Input data
+ + + +

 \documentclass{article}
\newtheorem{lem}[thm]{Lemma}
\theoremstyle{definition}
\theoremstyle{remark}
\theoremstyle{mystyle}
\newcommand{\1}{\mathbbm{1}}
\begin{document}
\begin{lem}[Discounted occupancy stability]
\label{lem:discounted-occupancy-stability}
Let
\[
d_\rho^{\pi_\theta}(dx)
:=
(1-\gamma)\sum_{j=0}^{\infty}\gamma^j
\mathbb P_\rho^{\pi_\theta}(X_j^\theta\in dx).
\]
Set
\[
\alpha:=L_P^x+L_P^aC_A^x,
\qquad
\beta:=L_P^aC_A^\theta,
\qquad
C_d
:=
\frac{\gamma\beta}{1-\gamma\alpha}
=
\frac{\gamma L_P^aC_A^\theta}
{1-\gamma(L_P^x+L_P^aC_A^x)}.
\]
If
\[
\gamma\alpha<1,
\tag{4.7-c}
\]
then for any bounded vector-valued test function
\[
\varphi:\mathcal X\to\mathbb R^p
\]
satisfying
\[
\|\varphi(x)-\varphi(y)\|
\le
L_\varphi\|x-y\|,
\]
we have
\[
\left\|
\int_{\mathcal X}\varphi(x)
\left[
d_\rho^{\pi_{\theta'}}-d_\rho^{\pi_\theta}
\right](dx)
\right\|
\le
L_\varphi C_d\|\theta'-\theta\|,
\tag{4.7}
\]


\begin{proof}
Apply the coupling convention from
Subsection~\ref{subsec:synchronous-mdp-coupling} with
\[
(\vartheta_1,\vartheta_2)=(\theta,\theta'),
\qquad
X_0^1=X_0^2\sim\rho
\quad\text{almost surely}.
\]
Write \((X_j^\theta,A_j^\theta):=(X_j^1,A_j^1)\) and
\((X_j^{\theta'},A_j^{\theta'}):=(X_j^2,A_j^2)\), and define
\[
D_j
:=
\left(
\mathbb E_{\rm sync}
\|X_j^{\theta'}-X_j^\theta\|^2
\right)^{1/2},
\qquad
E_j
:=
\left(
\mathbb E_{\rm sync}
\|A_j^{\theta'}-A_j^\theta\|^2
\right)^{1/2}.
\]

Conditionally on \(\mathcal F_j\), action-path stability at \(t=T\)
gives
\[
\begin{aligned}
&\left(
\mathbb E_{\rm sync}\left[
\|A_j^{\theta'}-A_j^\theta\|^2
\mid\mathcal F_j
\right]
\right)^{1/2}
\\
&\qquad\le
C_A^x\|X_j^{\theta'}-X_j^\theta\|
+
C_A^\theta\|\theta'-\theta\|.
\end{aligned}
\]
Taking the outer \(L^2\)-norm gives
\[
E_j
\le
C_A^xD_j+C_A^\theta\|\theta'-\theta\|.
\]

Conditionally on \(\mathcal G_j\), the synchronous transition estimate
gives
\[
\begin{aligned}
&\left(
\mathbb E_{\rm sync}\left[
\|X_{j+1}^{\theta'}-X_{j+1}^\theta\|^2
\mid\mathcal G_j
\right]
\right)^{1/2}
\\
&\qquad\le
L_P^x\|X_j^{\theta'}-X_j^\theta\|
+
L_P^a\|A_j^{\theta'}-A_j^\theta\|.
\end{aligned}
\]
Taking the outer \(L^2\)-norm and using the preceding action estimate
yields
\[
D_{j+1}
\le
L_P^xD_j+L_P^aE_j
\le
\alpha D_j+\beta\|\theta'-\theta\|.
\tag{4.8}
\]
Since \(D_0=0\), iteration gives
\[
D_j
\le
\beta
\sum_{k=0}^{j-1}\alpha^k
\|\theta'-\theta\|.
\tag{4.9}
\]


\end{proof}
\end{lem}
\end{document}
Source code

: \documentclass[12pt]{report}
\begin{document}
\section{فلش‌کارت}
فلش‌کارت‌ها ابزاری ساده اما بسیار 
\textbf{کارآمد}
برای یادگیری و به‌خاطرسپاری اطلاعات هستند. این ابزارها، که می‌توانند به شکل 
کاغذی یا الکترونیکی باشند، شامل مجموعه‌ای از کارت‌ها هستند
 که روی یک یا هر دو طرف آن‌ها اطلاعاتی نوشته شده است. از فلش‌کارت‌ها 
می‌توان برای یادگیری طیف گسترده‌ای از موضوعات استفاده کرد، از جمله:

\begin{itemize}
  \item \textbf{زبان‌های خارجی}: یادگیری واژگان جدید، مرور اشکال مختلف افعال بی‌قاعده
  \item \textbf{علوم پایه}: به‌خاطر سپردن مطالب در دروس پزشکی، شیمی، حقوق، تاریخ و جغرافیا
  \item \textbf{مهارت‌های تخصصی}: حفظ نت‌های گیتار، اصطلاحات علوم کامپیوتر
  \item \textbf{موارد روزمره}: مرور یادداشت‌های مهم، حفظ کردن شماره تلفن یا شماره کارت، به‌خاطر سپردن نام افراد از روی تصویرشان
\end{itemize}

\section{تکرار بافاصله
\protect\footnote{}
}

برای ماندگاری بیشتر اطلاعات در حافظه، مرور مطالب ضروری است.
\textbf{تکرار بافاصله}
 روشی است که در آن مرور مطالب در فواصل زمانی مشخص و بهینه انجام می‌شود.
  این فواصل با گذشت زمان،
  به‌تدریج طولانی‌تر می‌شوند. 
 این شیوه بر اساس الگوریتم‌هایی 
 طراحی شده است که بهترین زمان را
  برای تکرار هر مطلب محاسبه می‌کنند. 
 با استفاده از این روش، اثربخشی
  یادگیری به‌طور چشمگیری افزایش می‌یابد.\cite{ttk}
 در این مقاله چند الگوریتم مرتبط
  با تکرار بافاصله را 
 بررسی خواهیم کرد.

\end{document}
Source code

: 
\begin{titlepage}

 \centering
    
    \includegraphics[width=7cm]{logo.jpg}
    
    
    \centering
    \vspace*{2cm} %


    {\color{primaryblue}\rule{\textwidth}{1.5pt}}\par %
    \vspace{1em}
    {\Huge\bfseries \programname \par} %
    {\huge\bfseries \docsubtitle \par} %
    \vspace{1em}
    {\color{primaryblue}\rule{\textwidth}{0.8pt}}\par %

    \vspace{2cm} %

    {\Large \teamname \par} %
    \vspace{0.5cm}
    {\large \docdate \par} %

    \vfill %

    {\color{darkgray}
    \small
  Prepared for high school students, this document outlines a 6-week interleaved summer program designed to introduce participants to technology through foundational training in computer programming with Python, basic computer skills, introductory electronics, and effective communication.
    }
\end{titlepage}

+ + + +

Task description
Please write out all of the records above, character for character.

Answer
 \documentclass{article}
\newtheorem{lem}[thm]{Lemma}
\theoremstyle{definition}
\theoremstyle{remark}
\theoremstyle{mystyle}
\newcommand{\1}{\mathbbm{1}}
\begin{document}
\begin{lem}[Discounted occupancy stability]
\label{lem:discounted-occupancy-stability}
Let
\[
d_\rho^{\pi_\theta}(dx)
:=
(1-\gamma)\sum_{j=0}^{\infty}\gamma^j
\mathbb P_\rho^{\pi_\theta}(X_j^\theta\in dx).
\]
Set
\[
\alpha:=L_P^x+L_P^aC_A^x,
\qquad
\beta:=L_P^aC_A^\theta,
\qquad
C_d
:=
\frac{\gamma\beta}{1-\gamma\alpha}
=
\frac{\gamma L_P^aC_A^\theta}
{1-\gamma(L_P^x+L_P^aC_A^x)}.
\]
If
\[
\gamma\alpha<1,
\tag{4.7-c}
\]
then for any bounded vector-valued test function
\[
\varphi:\mathcal X\to\mathbb R^p
\]
satisfying
\[
\|\varphi(x)-\varphi(y)\|
\le
L_\varphi\|x-y\|,
\]
we have
\[
\left\|
\int_{\mathcal X}\varphi(x)
\left[
d_\rho^{\pi_{\theta'}}-d_\rho^{\pi_\theta}
\right](dx)
\right\|
\le
L_\varphi C_d\|\theta'-\theta\|,
\tag{4.7}
\]


\begin{proof}
Apply the coupling convention from
Subsection~\ref{subsec:synchronous-mdp-coupling} with
\[
(\vartheta_1,\vartheta_2)=(\theta,\theta'),
\qquad
X_0^1=X_0^2\sim\rho
\quad\text{almost surely}.
\]
Write \((X_j^\theta,A_j^\theta):=(X_j^1,A_j^1)\) and
\((X_j^{\theta'},A_j^{\theta'}):=(X_j^2,A_j^2)\), and define
\[
D_j
:=
\left(
\mathbb E_{\rm sync}
\|X_j^{\theta'}-X_j^\theta\|^2
\right)^{1/2},
\qquad
E_j
:=
\left(
\mathbb E_{\rm sync}
\|A_j^{\theta'}-A_j^\theta\|^2
\right)^{1/2}.
\]

Conditionally on \(\mathcal F_j\), action-path stability at \(t=T\)
gives
\[
\begin{aligned}
&\left(
\mathbb E_{\rm sync}\left[
\|A_j^{\theta'}-A_j^\theta\|^2
\mid\mathcal F_j
\right]
\right)^{1/2}
\\
&\qquad\le
C_A^x\|X_j^{\theta'}-X_j^\theta\|
+
C_A^\theta\|\theta'-\theta\|.
\end{aligned}
\]
Taking the outer \(L^2\)-norm gives
\[
E_j
\le
C_A^xD_j+C_A^\theta\|\theta'-\theta\|.
\]

Conditionally on \(\mathcal G_j\), the synchronous transition estimate
gives
\[
\begin{aligned}
&\left(
\mathbb E_{\rm sync}\left[
\|X_{j+1}^{\theta'}-X_{j+1}^\theta\|^2
\mid\mathcal G_j
\right]
\right)^{1/2}
\\
&\qquad\le
L_P^x\|X_j^{\theta'}-X_j^\theta\|
+
L_P^a\|A_j^{\theta'}-A_j^\theta\|.
\end{aligned}
\]
Taking the outer \(L^2\)-norm and using the preceding action estimate
yields
\[
D_{j+1}
\le
L_P^xD_j+L_P^aE_j
\le
\alpha D_j+\beta\|\theta'-\theta\|.
\tag{4.8}
\]
Since \(D_0=0\), iteration gives
\[
D_j
\le
\beta
\sum_{k=0}^{j-1}\alpha^k
\|\theta'-\theta\|.
\tag{4.9}
\]


\end{proof}
\end{lem}
\end{document}
Source code

: \documentclass[12pt]{report}
\begin{document}
\section{فلش‌کارت}
فلش‌کارت‌ها ابزاری ساده اما بسیار 
\textbf{کارآمد}
برای یادگیری و به‌خاطرسپاری اطلاعات هستند. این ابزارها، که می‌توانند به شکل 
کاغذی یا الکترونیکی باشند، شامل مجموعه‌ای از کارت‌ها هستند
 که روی یک یا هر دو طرف آن‌ها اطلاعاتی نوشته شده است. از فلش‌کارت‌ها 
می‌توان برای یادگیری طیف گسترده‌ای از موضوعات استفاده کرد، از جمله:

\begin{itemize}
  \item \textbf{زبان‌های خارجی}: یادگیری واژگان جدید، مرور اشکال مختلف افعال بی‌قاعده
  \item \textbf{علوم پایه}: به‌خاطر سپردن مطالب در دروس پزشکی، شیمی، حقوق، تاریخ و جغرافیا
  \item \textbf{مهارت‌های تخصصی}: حفظ نت‌های گیتار، اصطلاحات علوم کامپیوتر
  \item \textbf{موارد روزمره}: مرور یادداشت‌های مهم، حفظ کردن شماره تلفن یا شماره کارت، به‌خاطر سپردن نام افراد از روی تصویرشان
\end{itemize}

\section{تکرار بافاصله
\protect\footnote{}
}

برای ماندگاری بیشتر اطلاعات در حافظه، مرور مطالب ضروری است.
\textbf{تکرار بافاصله}
 روشی است که در آن مرور مطالب در فواصل زمانی مشخص و بهینه انجام می‌شود.
  این فواصل با گذشت زمان،
  به‌تدریج طولانی‌تر می‌شوند. 
 این شیوه بر اساس الگوریتم‌هایی 
 طراحی شده است که بهترین زمان را
  برای تکرار هر مطلب محاسبه می‌کنند. 
 با استفاده از این روش، اثربخشی
  یادگیری به‌طور چشمگیری افزایش می‌یابد.\cite{ttk}
 در این مقاله چند الگوریتم مرتبط
  با تکرار بافاصله را 
 بررسی خواهیم کرد.

\end{document}
Source code

: 
\begin{titlepage}

 \centering
    
    \includegraphics[width=7cm]{logo.jpg}
    
    
    \centering
    \vspace*{2cm} %


    {\color{primaryblue}\rule{\textwidth}{1.5pt}}\par %
    \vspace{1em}
    {\Huge\bfseries \programname \par} %
    {\huge\bfseries \docsubtitle \par} %
    \vspace{1em}
    {\color{primaryblue}\rule{\textwidth}{0.8pt}}\par %

    \vspace{2cm} %

    {\Large \teamname \par} %
    \vspace{0.5cm}
    {\large \docdate \par} %

    \vfill %

    {\color{darkgray}
    \small
  Prepared for high school students, this document outlines a 6-week interleaved summer program designed to introduce participants to technology through foundational training in computer programming with Python, basic computer skills, introductory electronics, and effective communication.
    }
\end{titlepage}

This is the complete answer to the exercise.